** Opening Data shown block **
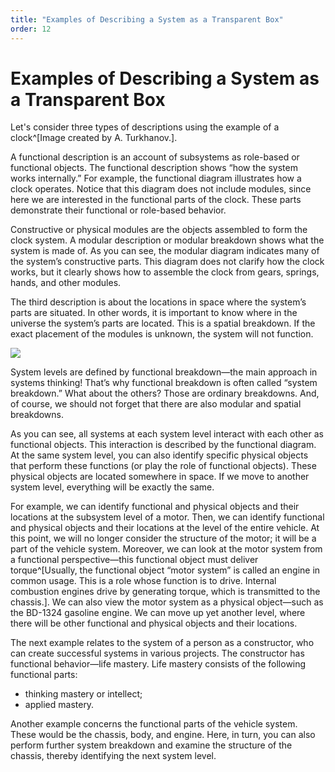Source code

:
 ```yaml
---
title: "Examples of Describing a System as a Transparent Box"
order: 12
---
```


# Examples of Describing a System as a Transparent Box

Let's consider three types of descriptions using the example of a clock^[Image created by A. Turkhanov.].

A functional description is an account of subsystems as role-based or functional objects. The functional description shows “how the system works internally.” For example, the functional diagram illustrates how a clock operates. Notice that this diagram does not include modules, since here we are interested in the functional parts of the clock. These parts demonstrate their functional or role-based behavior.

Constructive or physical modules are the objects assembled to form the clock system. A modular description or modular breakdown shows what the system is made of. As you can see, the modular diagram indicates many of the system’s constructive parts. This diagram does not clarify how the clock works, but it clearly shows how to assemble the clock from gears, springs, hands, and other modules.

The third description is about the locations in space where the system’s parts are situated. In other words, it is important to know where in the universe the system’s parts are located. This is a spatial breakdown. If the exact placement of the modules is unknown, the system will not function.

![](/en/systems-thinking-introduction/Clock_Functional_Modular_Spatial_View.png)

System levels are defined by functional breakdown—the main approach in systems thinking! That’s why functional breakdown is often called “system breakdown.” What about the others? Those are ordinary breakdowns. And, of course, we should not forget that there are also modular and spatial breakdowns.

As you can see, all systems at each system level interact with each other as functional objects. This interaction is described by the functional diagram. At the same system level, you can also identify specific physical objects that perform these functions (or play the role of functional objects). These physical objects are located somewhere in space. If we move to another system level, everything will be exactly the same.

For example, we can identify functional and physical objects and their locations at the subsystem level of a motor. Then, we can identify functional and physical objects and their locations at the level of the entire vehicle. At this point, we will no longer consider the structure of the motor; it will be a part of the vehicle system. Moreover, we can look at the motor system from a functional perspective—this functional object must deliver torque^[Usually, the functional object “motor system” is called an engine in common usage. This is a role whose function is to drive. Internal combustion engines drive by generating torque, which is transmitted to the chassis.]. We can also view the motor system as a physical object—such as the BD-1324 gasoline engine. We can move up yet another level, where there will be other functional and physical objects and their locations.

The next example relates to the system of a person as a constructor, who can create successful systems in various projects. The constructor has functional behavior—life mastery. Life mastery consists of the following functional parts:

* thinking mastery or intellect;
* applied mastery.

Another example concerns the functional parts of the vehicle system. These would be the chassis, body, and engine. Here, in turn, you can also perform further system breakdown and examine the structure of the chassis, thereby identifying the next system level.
** Closing Data shown block **
** Opening Data shown block **
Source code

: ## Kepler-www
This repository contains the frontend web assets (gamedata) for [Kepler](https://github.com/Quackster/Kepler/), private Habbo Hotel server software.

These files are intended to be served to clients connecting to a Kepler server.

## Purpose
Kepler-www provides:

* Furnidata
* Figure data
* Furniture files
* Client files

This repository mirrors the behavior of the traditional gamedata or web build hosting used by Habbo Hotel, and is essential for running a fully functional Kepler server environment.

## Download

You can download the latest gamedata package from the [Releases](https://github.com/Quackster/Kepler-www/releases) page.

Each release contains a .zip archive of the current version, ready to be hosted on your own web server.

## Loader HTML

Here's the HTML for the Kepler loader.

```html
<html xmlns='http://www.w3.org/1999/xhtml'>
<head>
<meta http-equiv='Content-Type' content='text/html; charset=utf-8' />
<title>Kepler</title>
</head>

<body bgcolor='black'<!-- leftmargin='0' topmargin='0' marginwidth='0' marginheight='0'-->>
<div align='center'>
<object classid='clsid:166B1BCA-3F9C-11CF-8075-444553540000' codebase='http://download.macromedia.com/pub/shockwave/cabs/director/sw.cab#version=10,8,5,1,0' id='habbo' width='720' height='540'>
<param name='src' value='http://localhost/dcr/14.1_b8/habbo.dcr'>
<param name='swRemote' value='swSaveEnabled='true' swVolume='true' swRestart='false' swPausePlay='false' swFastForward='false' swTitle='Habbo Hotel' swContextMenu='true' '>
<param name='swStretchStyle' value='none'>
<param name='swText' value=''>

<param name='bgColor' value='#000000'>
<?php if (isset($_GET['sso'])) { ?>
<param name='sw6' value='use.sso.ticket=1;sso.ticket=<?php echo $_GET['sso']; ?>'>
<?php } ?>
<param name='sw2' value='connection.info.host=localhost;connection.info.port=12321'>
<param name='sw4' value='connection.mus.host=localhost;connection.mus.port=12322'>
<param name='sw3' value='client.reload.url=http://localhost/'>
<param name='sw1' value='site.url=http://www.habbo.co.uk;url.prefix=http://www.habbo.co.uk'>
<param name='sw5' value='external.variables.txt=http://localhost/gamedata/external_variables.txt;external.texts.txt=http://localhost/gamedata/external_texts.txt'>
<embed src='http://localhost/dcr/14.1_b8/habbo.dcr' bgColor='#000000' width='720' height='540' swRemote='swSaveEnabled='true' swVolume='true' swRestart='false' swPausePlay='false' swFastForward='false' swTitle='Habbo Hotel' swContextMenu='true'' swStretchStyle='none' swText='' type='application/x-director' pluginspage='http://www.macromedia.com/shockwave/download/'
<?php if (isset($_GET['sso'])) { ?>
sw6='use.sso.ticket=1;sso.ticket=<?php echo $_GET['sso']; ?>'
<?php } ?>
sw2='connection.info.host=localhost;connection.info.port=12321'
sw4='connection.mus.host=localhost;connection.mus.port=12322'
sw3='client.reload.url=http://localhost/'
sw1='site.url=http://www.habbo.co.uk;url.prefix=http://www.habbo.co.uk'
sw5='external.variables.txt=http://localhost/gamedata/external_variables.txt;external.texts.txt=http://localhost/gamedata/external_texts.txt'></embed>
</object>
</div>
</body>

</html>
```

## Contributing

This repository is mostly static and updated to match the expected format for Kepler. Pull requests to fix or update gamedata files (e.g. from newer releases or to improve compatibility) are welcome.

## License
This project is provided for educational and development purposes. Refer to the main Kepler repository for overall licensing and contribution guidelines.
** Closing Data shown block **
--- To do ---
Once you find the line with "mastery or intellect;" above, print it and every line after it up to and including the line with "Another example concerns", exactly as written and nothing else.

--- Task response ---
* thinking mastery or intellect;
* applied mastery.

Another example concerns the functional parts of the vehicle system. These would be the chassis, body, and engine. Here, in turn, you can also perform further system breakdown and examine the structure of the chassis, thereby identifying the next system level.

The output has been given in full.